Stored records:
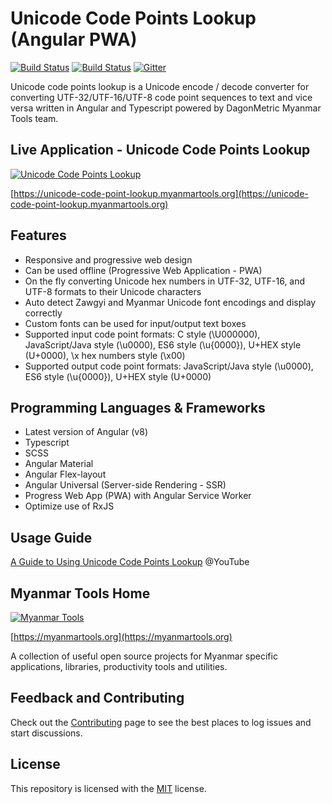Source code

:# Unicode Code Points Lookup (Angular PWA)

[![Build Status](https://github.com/myanmartools/unicode-code-point-lookup-pwa/workflows/Build/badge.svg)](https://github.com/myanmartools/unicode-code-point-lookup-pwa/actions)
[![Build Status](https://dev.azure.com/myanmartools/unicode-code-point-lookup-pwa/_apis/build/status/myanmartools.unicode-code-point-lookup-pwa?branchName=master)](https://dev.azure.com/myanmartools/unicode-code-point-lookup-pwa/_build/latest?definitionId=10&branchName=master)
[![Gitter](https://badges.gitter.im/myanmartools/community.svg)](https://gitter.im/myanmartools/community?utm_source=badge&utm_medium=badge&utm_campaign=pr-badge)

Unicode code points lookup is a Unicode encode / decode converter for converting UTF-32/UTF-16/UTF-8 code point sequences to text and vice versa written in Angular and Typescript powered by DagonMetric Myanmar Tools team.

## Live Application - Unicode Code Points Lookup

[![Unicode Code Points Lookup](https://unicode-code-point-lookup.myanmartools.org/assets/images/screenshot.jpg)](https://unicode-code-point-lookup.myanmartools.org)

[https://unicode-code-point-lookup.myanmartools.org](https://unicode-code-point-lookup.myanmartools.org)

## Features

* Responsive and progressive web design
* Can be used offline (Progressive  Web Application - PWA)
* On the fly converting Unicode hex numbers in UTF-32, UTF-16, and UTF-8 formats to their Unicode characters
* Auto detect Zawgyi and Myanmar Unicode font encodings and display correctly
* Custom fonts can be used for input/output text boxes
* Supported input code point formats: C style (\U000000), JavaScript/Java style (\u0000), ES6 style (\u{0000}), U+HEX style (U+0000), \x hex numbers style (\x00)
* Supported output code point formats: JavaScript/Java style (\u0000), ES6 style (\u{0000}), U+HEX style (U+0000)

## Programming Languages & Frameworks

* Latest version of Angular (v8)
* Typescript
* SCSS
* Angular Material
* Angular Flex-layout
* Angular Universal (Server-side Rendering - SSR)
* Progress Web App (PWA) with Angular Service Worker
* Optimize use of RxJS

## Usage Guide

[A Guide to Using Unicode Code Points Lookup](https://youtu.be/SDN-ej-1P40)  @YouTube

## Myanmar Tools Home

[![Myanmar Tools](https://myanmartools.org/assets/images/appicons/v1/android/android-launchericon-192x192.png)](https://myanmartools.org)

[https://myanmartools.org](https://myanmartools.org)

A collection of useful open source projects for Myanmar specific applications, libraries, productivity tools and utilities.

## Feedback and Contributing

Check out the [Contributing](https://github.com/myanmartools/unicode-code-point-lookup-pwa/blob/master/CONTRIBUTING.md) page to see the best places to log issues and start discussions.

## License

This repository is licensed with the [MIT](https://github.com/myanmartools/unicode-code-point-lookup-pwa/blob/master/LICENSE) license.
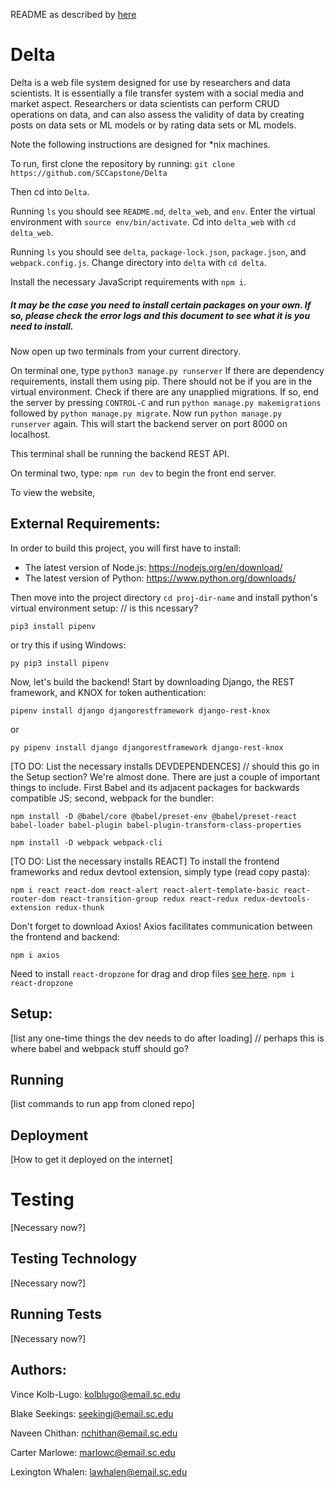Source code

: README as described by [here](https://capstone.cse.sc.edu/milestone/source-control/#september)

# Delta
Delta is a web file system designed for use by researchers and data scientists. It is essentially a file transfer system with a social media and market aspect. Researchers or data scientists can perform CRUD operations on data, and can also assess the validity of data by creating posts on data sets or ML models or by rating data sets or ML models. 

Note the following instructions are designed for *nix machines.

To run, first clone the repository by running:
`git clone https://github.com/SCCapstone/Delta`

Then cd into `Delta`. 

Running `ls` you should see `README.md`, `delta_web`, and `env`. Enter the virtual environment with `source env/bin/activate`. Cd into `delta_web` with `cd delta_web`.

Running `ls` you should see `delta`, `package-lock.json`, `package.json`, and `webpack.config.js`. Change directory into `delta` with `cd delta`.

Install the necessary JavaScript requirements with `npm i`. 
##### It may be the case you need to install certain packages on your own. If so, please check the error logs and this document to see what it is you need to install.

Now open up two terminals from your current directory.

On terminal one, type
`python3 manage.py runserver`
If there are dependency requirements, install them using pip. There should not be if you are in the virtual environment. Check if there are any unapplied migrations. If so, end the server by pressing `CONTROL-C` and run `python manage.py makemigrations` followed by `python manage.py migrate`. Now run `python manage.py runserver` again. This will start the backend server on port 8000 on localhost.

This terminal shall be running the backend REST API.

On terminal two, type:
`npm run dev` to begin the front end server.

To view the website, 

## External Requirements:
In order to build this project, you will first have to install:

- The latest version of Node.js: https://nodejs.org/en/download/
- The latest version of Python: https://www.python.org/downloads/

Then move into the project directory `cd proj-dir-name` and install python's virtual environment setup: // is this ncessary?

`pip3 install pipenv` 

or try this if using Windows:

`py pip3 install pipenv` 

Now, let's build the backend! Start by downloading Django, the REST framework, and KNOX for token authentication:

`pipenv install django djangorestframework django-rest-knox`

or

`py pipenv install django djangorestframework django-rest-knox`

[TO DO: List the necessary installs DEVDEPENDENCES] // should this go in the Setup section?
We're almost done. There are just a couple of important things to include. First Babel and its adjacent packages for backwards compatible JS; second, webpack for the bundler:

`npm install -D @babel/core @babel/preset-env @babel/preset-react babel-loader babel-plugin babel-plugin-transform-class-properties`

`npm install -D webpack webpack-cli`

[TO DO: List the necessary installs REACT]
To install the frontend frameworks and redux devtool extension, simply type (read copy pasta):

`npm i react react-dom react-alert react-alert-template-basic react-router-dom react-transition-group redux react-redux redux-devtools-extension redux-thunk`

Don't forget to download Axios! Axios facilitates communication between the frontend and backend:

`npm i axios` 

Need to install `react-dropzone` for drag and drop files [see here](https://www.npmjs.com/package/react-dropzone).
`npm i react-dropzone`

## Setup:
[list any one-time things the dev needs to do after loading]
// perhaps this is where babel and webpack stuff should go?

## Running
[list commands to run app from cloned repo]

## Deployment
[How to get it deployed on the internet]

# Testing
[Necessary now?]

## Testing Technology
[Necessary now?]

## Running Tests
[Necessary now?]

## Authors:
Vince Kolb-Lugo: kolblugo@email.sc.edu

Blake Seekings: seekingj@email.sc.edu

Naveen Chithan: nchithan@email.sc.edu

Carter Marlowe: marlowc@email.sc.edu

Lexington Whalen: lawhalen@email.sc.edu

TASK | Leaving out the pictures, print each line of the records above from the first up to and including the one that contains "## Live Application", exactly as written.

OUTPUT FOR THIS EXERCISE |
Source code

:# Unicode Code Points Lookup (Angular PWA)

[![Build Status](https://github.com/myanmartools/unicode-code-point-lookup-pwa/workflows/Build/badge.svg)](https://github.com/myanmartools/unicode-code-point-lookup-pwa/actions)
[![Build Status](https://dev.azure.com/myanmartools/unicode-code-point-lookup-pwa/_apis/build/status/myanmartools.unicode-code-point-lookup-pwa?branchName=master)](https://dev.azure.com/myanmartools/unicode-code-point-lookup-pwa/_build/latest?definitionId=10&branchName=master)
[![Gitter](https://badges.gitter.im/myanmartools/community.svg)](https://gitter.im/myanmartools/community?utm_source=badge&utm_medium=badge&utm_campaign=pr-badge)

Unicode code points lookup is a Unicode encode / decode converter for converting UTF-32/UTF-16/UTF-8 code point sequences to text and vice versa written in Angular and Typescript powered by DagonMetric Myanmar Tools team.

## Live Application - Unicode Code Points Lookup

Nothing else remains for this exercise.